Act Three, How You Doing with Sizes?
So obesity in America affects a higher percentage of black people than white people. Roxane Gay has written a lot about race and some about obesity in her book Bad Feminist and elsewhere. Roxane's black. She's fat. And she says those two things together have a huge impact on the way people perceive her.
Roxane Gay
Oh, I'm mistaken for a man all the time. Literally all the time. And I'm sorry, but I have huge breasts. There's just no way that you're mistaking me for a man. It's because they see me, and they see my skin. And they think, well, no, she can't possibly be a woman. And so that's the number one thing that happens, and it's actually extremely annoying.
Ira Glass
And it's white people, or it's black people also?
Roxane Gay
Oh, no, it's white people. Black people know what I am.
Ira Glass
You said being black adds another layer of bullshit to being overweight.
Roxane Gay
Yes, it does, like you're even lower on the sort of totem pole of dignity. People look right past you, and they don't think that you have anything of value to offer. Like, you can go into a car dealership, for example. And you're the very last person that the dealer will walk up to, because they think you can't buy a car.
Ira Glass
Has that happened to you at a car dealership?
Roxane Gay
Yeah, definitely. You know, I think the thing that happens most commonly is when I'm flying, I am oftentimes standing in the priority line, because I travel every week. And people will say, you know, this is the first-class line, as if I don't belong there.
Ira Glass
What do you say?
Roxane Gay
I say I know how to read and just leave it at that.
Ira Glass
You draw a distinction among different kinds of fatness. Can I have you talk about that?
Roxane Gay
Yeah, I mean, I think there are different kinds of fatness. There's the person who's maybe 20 pounds overweight, who's fine as they are. But if they want to lose weight, they just need to go on Slim Fast for a couple weeks or something.
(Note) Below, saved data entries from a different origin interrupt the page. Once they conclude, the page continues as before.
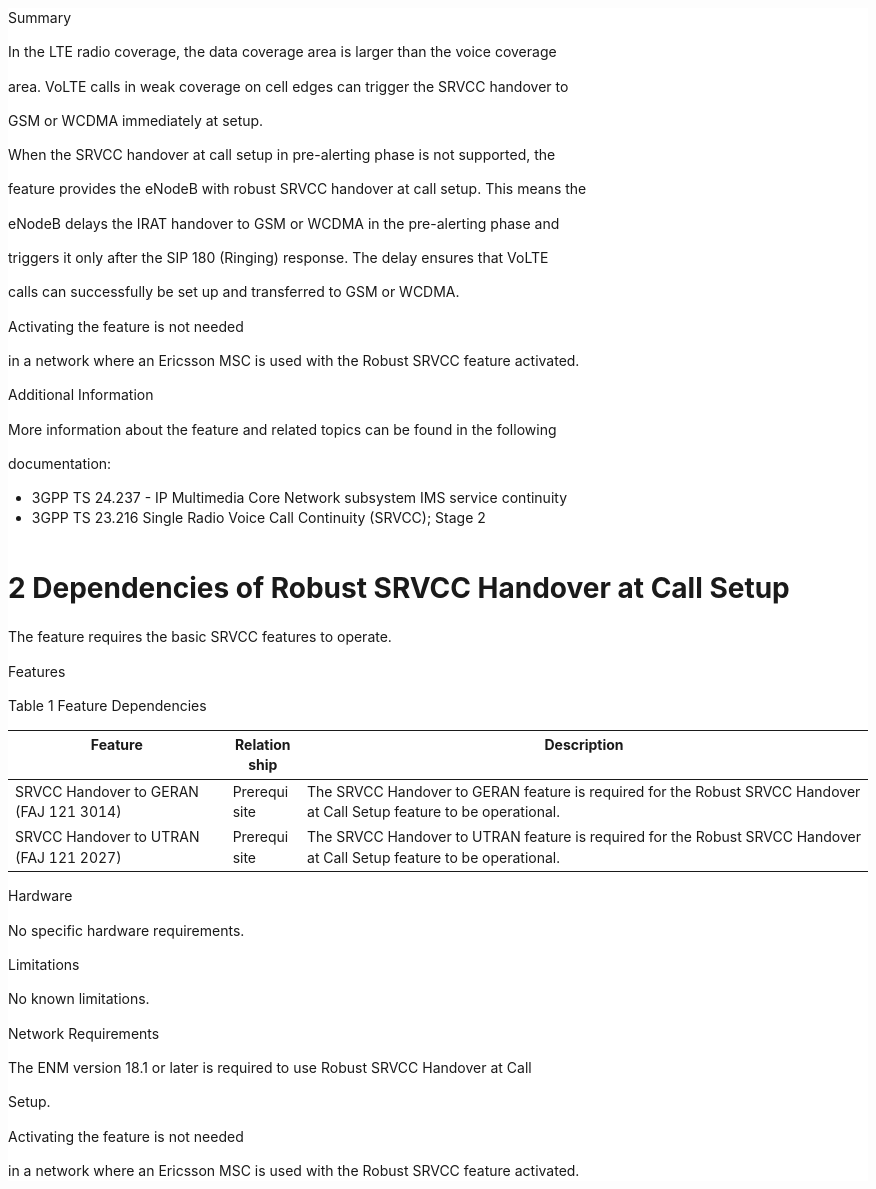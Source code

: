 Summary

In the LTE radio coverage, the data coverage area is larger than the voice coverage

area. VoLTE calls in weak coverage on cell edges can trigger the SRVCC handover to

GSM or WCDMA immediately at setup.

When the SRVCC handover at call setup in pre-alerting phase is not supported, the

feature provides the eNodeB with robust SRVCC handover at call setup. This means the

eNodeB delays the IRAT handover to GSM or WCDMA in the pre-alerting phase and

triggers it only after the SIP 180 (Ringing) response. The delay ensures that VoLTE

calls can successfully be set up and transferred to GSM or WCDMA.

Activating the feature is not needed

in a network where an Ericsson MSC is used with the Robust SRVCC feature activated.

Additional Information

More information about the feature and related topics can be found in the following

documentation:

- 3GPP TS 24.237 - IP Multimedia Core Network subsystem IMS service continuity
- 3GPP TS 23.216 Single Radio Voice Call Continuity (SRVCC); Stage 2

# 2 Dependencies of Robust SRVCC Handover at Call Setup

The feature requires the basic SRVCC features to operate.

Features

Table 1   Feature Dependencies

| Feature                                                                        | Relationship   | Description                                                                                                                                                |
|--------------------------------------------------------------------------------|----------------|------------------------------------------------------------------------------------------------------------------------------------------------------------|
| SRVCC Handover to                                         GERAN (FAJ 121 3014) | Prerequisite   | The SRVCC Handover to GERAN feature is required for the Robust                                     SRVCC Handover at Call Setup feature to be operational. |
| SRVCC Handover to                                         UTRAN (FAJ 121 2027) | Prerequisite   | The SRVCC Handover to UTRAN feature is required for the Robust                                     SRVCC Handover at Call Setup feature to be operational. |

Hardware

No specific hardware requirements.

Limitations

No known limitations.

Network Requirements

The ENM version 18.1 or later is required to use Robust SRVCC Handover at Call

Setup.

Activating the feature is not needed

in a network where an Ericsson MSC is used with the Robust SRVCC feature activated.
And then you have people who are-- I like to call them Lane Bryant fat, which means they can still buy clothes at Lane Bryant, which goes up to 28 in size. And they're the ones I find that are often the strongest cheerleaders of, this is who I am, and, you have to take me as I am and respect me because of my body not despite it. And I admire that a great deal. But I think it's easier to feel that way when you have multiple places where you can buy clothes and feel pretty and move through the world.
Ira Glass
And you noted, Lindy is what you call Lane Bryant fat. She told me she was a size 22.
Roxane Gay
Yeah, I mean, and I don't mean that in a disrespectful way. I just mean she has access to spaces that people like me do not.
Ira Glass
Because what's your situation?
Roxane Gay
There's another level. I mean, then there's when you're super morbidly obese, where you can't really even find stores that can accommodate you. You don't fit in any public spaces, like movie theaters, public bathrooms, so on and so forth.
Ira Glass
Is the official name of what you are morbidly obese? That's the medical term?
Roxane Gay
No, the medical term is super morbidly obese.
Ira Glass
It's so mean.
Roxane Gay
Yes, it is. It's mean. It's dehumanizing.
Ira Glass
How much weight would you have to lose to be Lane Bryant fat?
Roxane Gay
200 pounds.
Ira Glass
You've said this thing-- fat is all I ever think about, and it's exhausting. What are you talking about? What do you mean?
Roxane Gay
I'm just hyper-obsessed. This whole nonstop anxiety conversation happens in my head all the time for just basic life functions, like, oh, I have to go do this, you know? Before I will go out to eat, I research a restaurant extensively on Google. And I look at Google Images. And I make sure, are the chairs solid? Do they have arms? What does the dining room look like? And if I don't think I'm going to be comfortable, I simply won't go.
It's sobering to realize just how the past 25 years have just been all about my body. And that's where I struggle with the fat acceptance movement. I think it's wonderful, and I think it's necessary and a necessary corrective.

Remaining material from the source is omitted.